There's almost no major I18N best practice that an NFSv4 fileserver can
reliably implement on a general-purpose operating system!

Just about the only I18N best practice an NFSv4 fileserver can apply is
to refuse to CREATE new non-UTF-8 filenames.

So why should we have an I18N burden on NFSv4 at all?

If the above is not enough to convince the reader, then what about the
other Internet filesystem protocols, WebDAV and SFTP?
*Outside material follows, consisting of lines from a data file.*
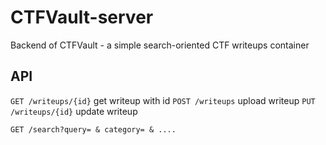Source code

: # CTFVault-server
Backend of CTFVault - a simple search-oriented CTF writeups container

## API
`GET /writeups/{id}`	                       get writeup with id
`POST /writeups`		                         upload writeup
`PUT /writeups/{id}`	                       update writeup

`GET /search?query= & category= & ....`	
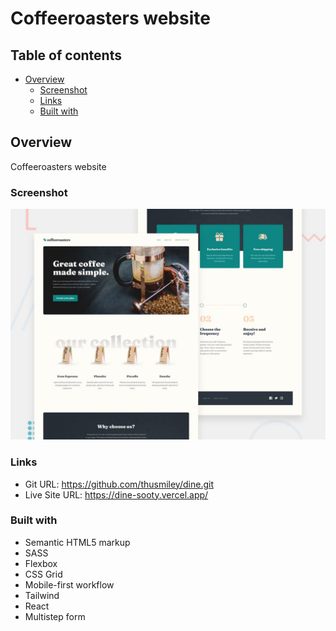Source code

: # Coffeeroasters website

## Table of contents

- [Overview](#overview)
  - [Screenshot](#screenshot)
  - [Links](#links)
  - [Built with](#built-with)

## Overview

Coffeeroasters website

### Screenshot

![](./public/preview.jpg)

### Links

- Git URL: https://github.com/thusmiley/dine.git
- Live Site URL: https://dine-sooty.vercel.app/

### Built with

- Semantic HTML5 markup
- SASS
- Flexbox
- CSS Grid
- Mobile-first workflow
- Tailwind
- React
- Multistep form
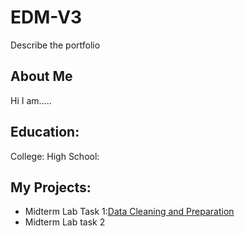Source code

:# EDM-V3
Describe the portfolio
## About Me
Hi I am.....
## Education:
College:
High School:

## My Projects:
- Midterm Lab Task 1:[Data Cleaning and Preparation](Midterm%20Task%201/README.md)
- Midterm Lab task 2
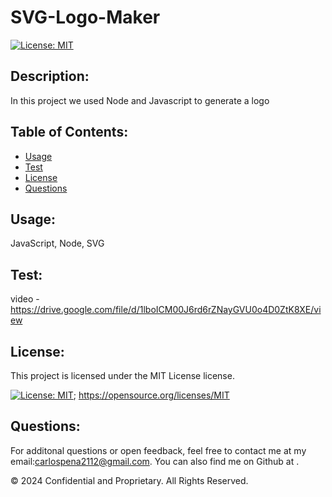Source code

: # SVG-Logo-Maker
  
  [![License: MIT](https://img.shields.io/badge/License-MIT-yellow.svg)](https://opensource.org/licenses/MIT)
  
  ## Description:
  In this project we used Node and Javascript to generate a logo
  
  ## Table of Contents:
  - [Usage](#Usage-Information)
  - [Test](#Test-Instructions)
  - [License](#License)
  - [Questions](#Questions)
  
  
  ## Usage:
  JavaScript, Node, SVG
  
  ## Test:
  video - https://drive.google.com/file/d/1lboICM00J6rd6rZNayGVU0o4D0ZtK8XE/view
  
  ## License:
  
  This project is licensed under the MIT License license.
  
  [![License: MIT](https://img.shields.io/badge/License-MIT-yellow.svg)](https://opensource.org/licenses/MIT);
  https://opensource.org/licenses/MIT
  
  ## Questions:
  For additonal questions or open feedback, feel free to contact me at my email:carlospena2112@gmail.com. 
  You can also find me on Github at [](https://github.com/carlosps444).
  
  © 2024 Confidential and Proprietary. All Rights Reserved.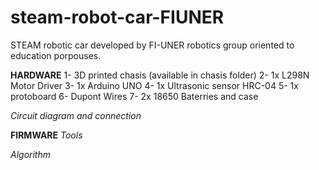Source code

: # steam-robot-car-FIUNER
STEAM robotic car developed by FI-UNER robotics group oriented to education porpouses.

**HARDWARE**
1- 3D printed chasis (available in chasis folder)
2- 1x L298N Motor Driver
3- 1x Arduino UNO
4- 1x Ultrasonic sensor HRC-04
5- 1x protoboard
6- Dupont Wires
7- 2x 18650 Baterries and case

*Circuit diagram and connection*


**FIRMWARE**
*Tools*

*Algorithm*
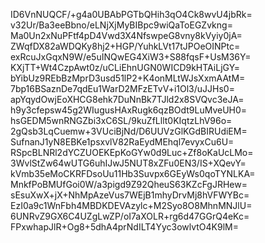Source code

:ID6VnNUQCF/+g4a0UBAbPGTbQHih3qO4Ck8wvU4jbRk=
v32Ur/Ba3eeBbno/eLNjXjMyBIBpc9wiQaToEGZvkng=
Ma0Un2xNuPFtf4pD4Vwd3X4NfswpeG8vny8kVyiy0jA=
ZWqfDX82aWDQKy8hj2+HGP/YuhkLVt17tJPOeOINPtc=
exRcuJxGqxN9W/e5uINQwEG4XiW3+S88fqsF+UsM36Y=
KXjTT+Wt4CzpAwt0z/uCLiEhnUGN0WICD9kHTAiLjGY=
bYibUz9REbBzMprD3usd51lP2+K4onMLtWJsXxmAAtM=
7bp16BSaznDe7qdEu1WarD2MFzETvV+i1Ol3/uJJHs0=
apYqydOwjEoXHCG8ehk7DuNnBk7TJld2x8SVQvc3eJA=
h9y3cfepsw45g2WIugusHAxRugk6qzBOdt9LuMveUH0=
hsGEDM5wnRNGZbi3xC6SL/9kuZfLllt0KIqtzLhV96o=
2gQsb3LqCuemw+3VUciBjNd/D6UUVzGlKGdBIRUdiEM=
SufnanJ1yN8EBKe1psxvlV82RaEydMEhql7evyxCu6U=
RSpcBLNRl2dYCZUOEKEpKoGYw0d9Luc+Zf8oKaUcLMo=
3WvlStZw64wUTG6uhIJwJ5NUT8xZFu0EN3/IS+XQevY=
kVmb35eMoCKRFDsoUu11Hb3Suvpx6GEyWs0qoTYNLKA=
MnkfPoBMUfGoi0W/a3pigd9Z92QheuS63KZcFgJRHew=
sEsuXwX+jX+NhMpAzeVus7WEjB1mhyDrvMj8hVFWYBc=
EzI0a9c1WnFbh4MBDKDEVAzylc+M2Syo8O8MhnMNJlU=
6UNRvZ9GX6C4UZgLwZP/oI7aXOLR+rg6d47GGrQ4eKc=
FPxwhapJlR+Og8+5dhA4prNdILT4Yyc3owlvtO4K9lM=
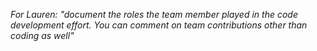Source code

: *For Lauren: "document the roles the team member played in the code development effort. You can comment on team contributions other than coding as well"*
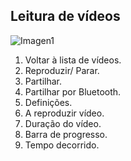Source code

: ## Leitura de vídeos

![Imagen1](http://static.energysistem.com/images/manuals/42436/58d2ad4e6ff0f.jpg)

1. Voltar à lista de vídeos.
2. Reproduzir/ Parar.
3. Partilhar.
4. Partilhar por Bluetooth.
5. Definições.
6. A reproduzir vídeo.
7. Duração do vídeo.
8. Barra de progresso.
9. Tempo decorrido.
If multiple Internet filesystem protocols can (and they do) co-exist on
the same servers as NFSv4, sharing the same content, how can they have
different I18N requirements and recommendations?  The answer is obvious:
they can't.

And what about non-Internet filesystem protocols, such as:

 - Lustre
 - OpenAFS
 - Auristor
 - CIFS/SMB
 - ...

that also co-exist with Internet filesystem protocols?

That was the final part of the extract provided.